ABOUT THIS EXERCISE: Please find every line below that includes "group" and report how many there are. Nothing else is needed.

══════

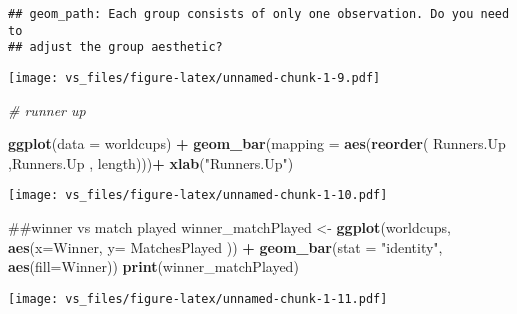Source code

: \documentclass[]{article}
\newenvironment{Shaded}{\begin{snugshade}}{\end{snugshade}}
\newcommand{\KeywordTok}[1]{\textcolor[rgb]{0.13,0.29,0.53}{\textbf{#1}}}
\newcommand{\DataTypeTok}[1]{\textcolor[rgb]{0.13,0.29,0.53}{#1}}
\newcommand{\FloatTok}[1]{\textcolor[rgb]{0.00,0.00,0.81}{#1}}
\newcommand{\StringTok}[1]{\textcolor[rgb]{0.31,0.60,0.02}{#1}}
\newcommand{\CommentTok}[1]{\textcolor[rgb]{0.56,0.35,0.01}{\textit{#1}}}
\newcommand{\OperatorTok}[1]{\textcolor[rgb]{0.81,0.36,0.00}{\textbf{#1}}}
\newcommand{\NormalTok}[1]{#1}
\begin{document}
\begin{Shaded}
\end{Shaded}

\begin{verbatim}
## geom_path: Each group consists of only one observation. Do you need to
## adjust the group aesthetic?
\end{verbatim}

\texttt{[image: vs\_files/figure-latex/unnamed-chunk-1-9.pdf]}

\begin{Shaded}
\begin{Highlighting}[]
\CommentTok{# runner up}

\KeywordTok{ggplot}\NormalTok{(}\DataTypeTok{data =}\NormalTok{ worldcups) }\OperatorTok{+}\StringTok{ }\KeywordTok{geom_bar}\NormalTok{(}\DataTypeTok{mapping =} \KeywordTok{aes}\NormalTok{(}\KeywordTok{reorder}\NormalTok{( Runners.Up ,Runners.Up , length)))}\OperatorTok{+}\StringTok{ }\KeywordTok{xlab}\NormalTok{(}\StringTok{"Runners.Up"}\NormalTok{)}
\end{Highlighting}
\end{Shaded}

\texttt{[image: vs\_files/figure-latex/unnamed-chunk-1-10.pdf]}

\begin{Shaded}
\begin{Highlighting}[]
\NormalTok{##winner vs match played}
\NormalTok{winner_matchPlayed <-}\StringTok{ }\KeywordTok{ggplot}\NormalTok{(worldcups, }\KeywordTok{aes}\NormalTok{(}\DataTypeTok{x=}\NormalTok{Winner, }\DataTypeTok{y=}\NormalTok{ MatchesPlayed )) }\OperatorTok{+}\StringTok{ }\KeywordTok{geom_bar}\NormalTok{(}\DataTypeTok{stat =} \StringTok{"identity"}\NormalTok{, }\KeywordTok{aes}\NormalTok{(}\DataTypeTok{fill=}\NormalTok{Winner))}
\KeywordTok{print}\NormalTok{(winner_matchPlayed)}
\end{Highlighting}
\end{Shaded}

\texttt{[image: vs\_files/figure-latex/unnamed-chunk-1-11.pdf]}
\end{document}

══════

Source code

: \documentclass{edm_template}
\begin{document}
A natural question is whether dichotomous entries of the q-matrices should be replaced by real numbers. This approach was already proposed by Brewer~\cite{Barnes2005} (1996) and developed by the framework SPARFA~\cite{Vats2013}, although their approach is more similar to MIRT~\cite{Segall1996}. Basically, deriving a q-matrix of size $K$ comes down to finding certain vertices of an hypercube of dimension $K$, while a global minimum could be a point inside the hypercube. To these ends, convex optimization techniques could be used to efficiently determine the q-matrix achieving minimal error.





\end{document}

══════

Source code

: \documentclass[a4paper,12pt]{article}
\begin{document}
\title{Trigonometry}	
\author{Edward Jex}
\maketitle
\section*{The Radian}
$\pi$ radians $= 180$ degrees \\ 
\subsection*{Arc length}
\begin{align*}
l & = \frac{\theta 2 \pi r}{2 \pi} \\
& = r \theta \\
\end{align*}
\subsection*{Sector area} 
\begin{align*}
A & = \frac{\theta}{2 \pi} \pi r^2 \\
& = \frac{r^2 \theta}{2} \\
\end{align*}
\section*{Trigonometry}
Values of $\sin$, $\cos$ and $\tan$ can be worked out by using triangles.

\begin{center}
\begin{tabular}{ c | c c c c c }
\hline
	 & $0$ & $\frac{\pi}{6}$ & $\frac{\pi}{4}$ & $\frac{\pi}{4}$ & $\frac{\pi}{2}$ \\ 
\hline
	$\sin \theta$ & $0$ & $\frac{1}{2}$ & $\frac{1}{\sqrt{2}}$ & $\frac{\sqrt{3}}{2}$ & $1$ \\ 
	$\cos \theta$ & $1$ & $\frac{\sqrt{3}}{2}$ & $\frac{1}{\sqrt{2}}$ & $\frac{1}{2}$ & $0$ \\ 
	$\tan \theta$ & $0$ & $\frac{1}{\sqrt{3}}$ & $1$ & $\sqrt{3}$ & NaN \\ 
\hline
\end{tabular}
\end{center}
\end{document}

══════

OUTPUT FOR THIS EXERCISE: 2